How comfortable are you with facial recognition? 

In Australia, retail organisations are exploring the use of facial recognition technology (FRT) to bolster security, verify age, reduce stock loss and identify shoplifters. In doing so, many struggle to understand their privacy obligations, attempting to balance regulation, community benefit and customer expectations. Increased use is leading to several emerging challenges, how these are addressed will shape its future impact globally.

• Privacy and ethical concerns: Facial recognition raises issues of mass surveillance, privacy infringement and biases related to race and gender, prompting demands for fairness and transparency.
• Regulatory challenges: Governments, including Australia, are reforming privacy regulations to enhance oversight and individual rights.
• Varied global approaches: Countries adopt different strategies based on cultural, legal and political factors. Some are embracing it for smart city initiatives and others are imposing strict controls.

As global attitudes towards privacy and surveillance evolve, retailers must navigate the delicate balance between harnessing the benefits of FRT and adhering to ethical standards. Often, guidance offered to ensure regulatory compliance can be vague and difficult to implement. This is especially challenging in countries like Australia where privacy legislation is ‘principle based’ and steps organisations must take need to be ‘reasonable’. 

To responsibly and ethically implement facial recognition, organisations may consider the following activities:

1. Understand regulatory obligations: ensure consumer trust and security by embracing regulations like the Australian Privacy Principles (APPs) and regulator guidance, such as the OAIC Facial Recognition Technology: a guide to assessing the privacy risks.
2. Conduct a review of personal information (PI) and minimise collection: Understand the data flows of the FRT, to understand where and how consumer information is being captured, the type of data and why it’s being captured.
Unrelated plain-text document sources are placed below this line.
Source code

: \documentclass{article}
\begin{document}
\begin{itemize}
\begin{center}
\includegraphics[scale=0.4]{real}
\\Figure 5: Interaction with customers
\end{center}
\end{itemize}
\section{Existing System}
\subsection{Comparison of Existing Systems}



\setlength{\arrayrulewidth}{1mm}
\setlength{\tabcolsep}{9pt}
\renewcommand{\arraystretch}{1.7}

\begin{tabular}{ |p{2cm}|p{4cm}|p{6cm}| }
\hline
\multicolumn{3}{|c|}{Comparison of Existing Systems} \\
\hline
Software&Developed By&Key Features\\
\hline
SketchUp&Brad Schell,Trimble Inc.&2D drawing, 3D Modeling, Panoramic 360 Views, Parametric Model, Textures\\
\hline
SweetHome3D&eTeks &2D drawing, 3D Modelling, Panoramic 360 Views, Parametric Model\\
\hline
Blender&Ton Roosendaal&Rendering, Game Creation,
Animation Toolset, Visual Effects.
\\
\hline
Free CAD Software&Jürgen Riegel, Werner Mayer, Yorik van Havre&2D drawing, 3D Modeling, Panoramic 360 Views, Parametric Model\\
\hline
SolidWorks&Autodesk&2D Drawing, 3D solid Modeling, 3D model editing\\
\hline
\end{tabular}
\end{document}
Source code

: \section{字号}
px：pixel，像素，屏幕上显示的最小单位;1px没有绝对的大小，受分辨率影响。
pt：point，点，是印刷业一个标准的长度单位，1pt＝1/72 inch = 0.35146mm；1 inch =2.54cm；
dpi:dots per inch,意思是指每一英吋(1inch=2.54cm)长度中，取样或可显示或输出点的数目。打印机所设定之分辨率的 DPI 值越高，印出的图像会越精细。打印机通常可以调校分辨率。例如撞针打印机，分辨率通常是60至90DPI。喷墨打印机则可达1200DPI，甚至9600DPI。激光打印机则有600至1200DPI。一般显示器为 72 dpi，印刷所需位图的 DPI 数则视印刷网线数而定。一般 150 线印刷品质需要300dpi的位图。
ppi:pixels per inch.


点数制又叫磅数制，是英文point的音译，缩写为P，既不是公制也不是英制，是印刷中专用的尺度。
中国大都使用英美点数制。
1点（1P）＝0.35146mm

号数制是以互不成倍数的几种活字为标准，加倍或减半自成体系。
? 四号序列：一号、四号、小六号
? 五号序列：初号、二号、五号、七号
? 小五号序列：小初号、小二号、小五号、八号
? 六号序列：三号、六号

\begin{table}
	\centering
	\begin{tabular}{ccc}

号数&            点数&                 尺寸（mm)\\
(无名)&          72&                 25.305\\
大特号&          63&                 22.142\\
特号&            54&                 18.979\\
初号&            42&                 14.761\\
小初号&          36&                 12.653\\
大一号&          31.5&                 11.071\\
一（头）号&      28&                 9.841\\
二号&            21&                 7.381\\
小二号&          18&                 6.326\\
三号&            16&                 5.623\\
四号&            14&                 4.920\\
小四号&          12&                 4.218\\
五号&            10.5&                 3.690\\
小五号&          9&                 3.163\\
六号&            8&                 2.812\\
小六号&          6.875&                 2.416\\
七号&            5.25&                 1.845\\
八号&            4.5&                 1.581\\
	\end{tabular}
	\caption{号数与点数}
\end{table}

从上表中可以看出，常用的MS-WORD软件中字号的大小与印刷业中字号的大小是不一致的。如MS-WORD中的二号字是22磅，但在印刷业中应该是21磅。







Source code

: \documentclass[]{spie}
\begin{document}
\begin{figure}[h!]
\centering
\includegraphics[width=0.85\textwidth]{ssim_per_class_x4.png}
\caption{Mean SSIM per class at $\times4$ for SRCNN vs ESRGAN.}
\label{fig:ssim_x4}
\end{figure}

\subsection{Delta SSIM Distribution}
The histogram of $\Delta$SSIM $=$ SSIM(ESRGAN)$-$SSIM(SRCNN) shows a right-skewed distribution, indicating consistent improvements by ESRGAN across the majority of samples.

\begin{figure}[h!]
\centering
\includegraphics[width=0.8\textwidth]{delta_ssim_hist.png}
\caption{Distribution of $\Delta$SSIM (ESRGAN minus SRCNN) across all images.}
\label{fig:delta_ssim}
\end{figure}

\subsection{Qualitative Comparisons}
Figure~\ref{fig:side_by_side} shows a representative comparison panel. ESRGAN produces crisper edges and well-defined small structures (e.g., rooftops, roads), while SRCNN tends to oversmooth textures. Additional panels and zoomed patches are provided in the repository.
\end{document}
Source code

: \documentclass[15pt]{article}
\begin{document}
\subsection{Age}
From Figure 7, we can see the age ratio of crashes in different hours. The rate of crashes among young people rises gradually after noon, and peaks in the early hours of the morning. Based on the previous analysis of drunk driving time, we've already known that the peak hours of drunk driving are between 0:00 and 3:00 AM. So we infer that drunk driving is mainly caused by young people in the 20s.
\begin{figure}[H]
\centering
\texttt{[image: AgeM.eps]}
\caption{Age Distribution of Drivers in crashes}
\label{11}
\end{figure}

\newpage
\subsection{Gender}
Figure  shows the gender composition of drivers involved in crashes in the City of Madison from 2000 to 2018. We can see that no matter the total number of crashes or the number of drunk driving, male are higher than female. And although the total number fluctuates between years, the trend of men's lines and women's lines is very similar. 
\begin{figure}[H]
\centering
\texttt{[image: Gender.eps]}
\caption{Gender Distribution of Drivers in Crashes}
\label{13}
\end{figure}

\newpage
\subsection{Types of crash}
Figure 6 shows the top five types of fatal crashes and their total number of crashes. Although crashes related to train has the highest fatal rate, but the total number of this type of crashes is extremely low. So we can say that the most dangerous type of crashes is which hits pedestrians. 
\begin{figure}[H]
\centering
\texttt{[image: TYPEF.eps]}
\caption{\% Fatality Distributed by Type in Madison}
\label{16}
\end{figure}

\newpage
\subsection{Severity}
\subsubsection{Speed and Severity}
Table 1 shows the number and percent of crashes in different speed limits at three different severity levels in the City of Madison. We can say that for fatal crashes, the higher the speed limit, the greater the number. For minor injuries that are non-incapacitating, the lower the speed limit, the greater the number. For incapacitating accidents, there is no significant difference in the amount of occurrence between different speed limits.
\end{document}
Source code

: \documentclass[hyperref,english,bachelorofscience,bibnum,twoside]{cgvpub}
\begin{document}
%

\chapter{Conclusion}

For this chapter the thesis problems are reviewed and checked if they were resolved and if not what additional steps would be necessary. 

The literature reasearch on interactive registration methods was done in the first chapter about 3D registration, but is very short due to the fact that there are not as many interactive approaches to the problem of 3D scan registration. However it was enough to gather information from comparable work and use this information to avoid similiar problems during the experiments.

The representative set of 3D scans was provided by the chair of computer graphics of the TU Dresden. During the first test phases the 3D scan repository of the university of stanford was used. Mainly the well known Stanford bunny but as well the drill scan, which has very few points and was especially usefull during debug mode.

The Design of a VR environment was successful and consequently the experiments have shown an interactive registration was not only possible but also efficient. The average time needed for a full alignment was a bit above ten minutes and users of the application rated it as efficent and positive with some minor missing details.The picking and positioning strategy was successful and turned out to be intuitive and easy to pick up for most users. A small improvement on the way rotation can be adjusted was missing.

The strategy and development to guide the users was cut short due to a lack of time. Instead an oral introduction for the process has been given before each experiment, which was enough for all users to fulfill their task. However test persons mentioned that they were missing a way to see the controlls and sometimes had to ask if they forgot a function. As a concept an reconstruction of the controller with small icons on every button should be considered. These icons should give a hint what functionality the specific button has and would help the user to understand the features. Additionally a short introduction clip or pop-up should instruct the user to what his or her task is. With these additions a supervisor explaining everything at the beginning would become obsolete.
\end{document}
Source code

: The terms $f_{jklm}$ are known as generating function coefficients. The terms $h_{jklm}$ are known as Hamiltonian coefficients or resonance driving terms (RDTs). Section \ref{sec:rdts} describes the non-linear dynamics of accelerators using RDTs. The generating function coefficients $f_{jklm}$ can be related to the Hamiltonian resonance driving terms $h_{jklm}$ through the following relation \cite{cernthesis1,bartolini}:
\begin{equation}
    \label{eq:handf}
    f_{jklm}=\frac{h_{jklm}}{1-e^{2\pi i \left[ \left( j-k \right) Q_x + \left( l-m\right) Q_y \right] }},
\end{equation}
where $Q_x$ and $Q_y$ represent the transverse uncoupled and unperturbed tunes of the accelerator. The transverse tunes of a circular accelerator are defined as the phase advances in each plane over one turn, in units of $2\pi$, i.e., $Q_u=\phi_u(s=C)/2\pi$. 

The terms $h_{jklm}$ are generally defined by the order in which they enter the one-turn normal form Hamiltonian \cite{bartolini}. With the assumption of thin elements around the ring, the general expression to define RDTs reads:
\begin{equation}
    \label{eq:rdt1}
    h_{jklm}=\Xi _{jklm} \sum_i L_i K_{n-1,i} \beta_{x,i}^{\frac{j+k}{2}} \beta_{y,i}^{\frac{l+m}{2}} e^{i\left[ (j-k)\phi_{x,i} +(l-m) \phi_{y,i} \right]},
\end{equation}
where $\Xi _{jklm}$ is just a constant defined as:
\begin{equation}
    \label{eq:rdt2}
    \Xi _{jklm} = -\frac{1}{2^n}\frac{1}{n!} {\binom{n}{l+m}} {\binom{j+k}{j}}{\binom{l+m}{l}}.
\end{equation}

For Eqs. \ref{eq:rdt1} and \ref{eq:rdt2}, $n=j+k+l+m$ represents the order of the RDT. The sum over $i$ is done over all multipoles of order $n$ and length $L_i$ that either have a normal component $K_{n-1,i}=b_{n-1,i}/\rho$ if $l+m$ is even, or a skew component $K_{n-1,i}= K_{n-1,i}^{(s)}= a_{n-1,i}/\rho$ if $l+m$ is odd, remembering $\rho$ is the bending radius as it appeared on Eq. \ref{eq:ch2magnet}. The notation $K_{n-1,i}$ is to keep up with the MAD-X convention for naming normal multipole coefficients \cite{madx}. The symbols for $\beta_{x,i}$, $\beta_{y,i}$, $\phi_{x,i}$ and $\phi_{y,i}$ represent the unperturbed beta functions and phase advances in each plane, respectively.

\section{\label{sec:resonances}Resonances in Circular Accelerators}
If it’s not serving a purpose and not linked to benefits don’t collect it.
3. Inventorise all use cases: Identify all use cases of FRT within the organisation. Where facial recognition is found and used for automated decision making it must be included in your Privacy Policies under the Privacy Bill (December 2024).
4. Notice and consent: Communication should be clear about what data will be collected, how it will be used and who will have access to it. Determining what is ‘reasonable’ can be challenging – consider if signage within stores or premises adequately and transparently communicates the purpose of FRT. Take additional efforts in raising awareness and engaging customers to build transparency and trust, such as campaigns on social media and in-store.
5. Secure data: deploy robust security measures to protect any sensitive biometric data collected in FRT from unauthorised access or breaches. This includes multifactor authentication, encryption, access controls and regular security audits to safeguard sensitive information. Where third-party technologies or cloud solutions are used, proactively define and monitor data security settings regularly.
6. Proactively dispose of data: retain FRT data only as long as necessary to fulfill the purpose for which it was collected. Establish clear data retention policies and procedures for secure data disposal, including automated schedules to regularly purge data.
7. Assess ethical and privacy implications: balance innovation with ethics and risk management. Follow Privacy Impact Assessment (PIA) practices before deployment to identify potential privacy harms and mitigations, and extend this to cover ethical risks and safeguards. Engage consumers and focus groups to validate the perceived benefits and downsides of FRT.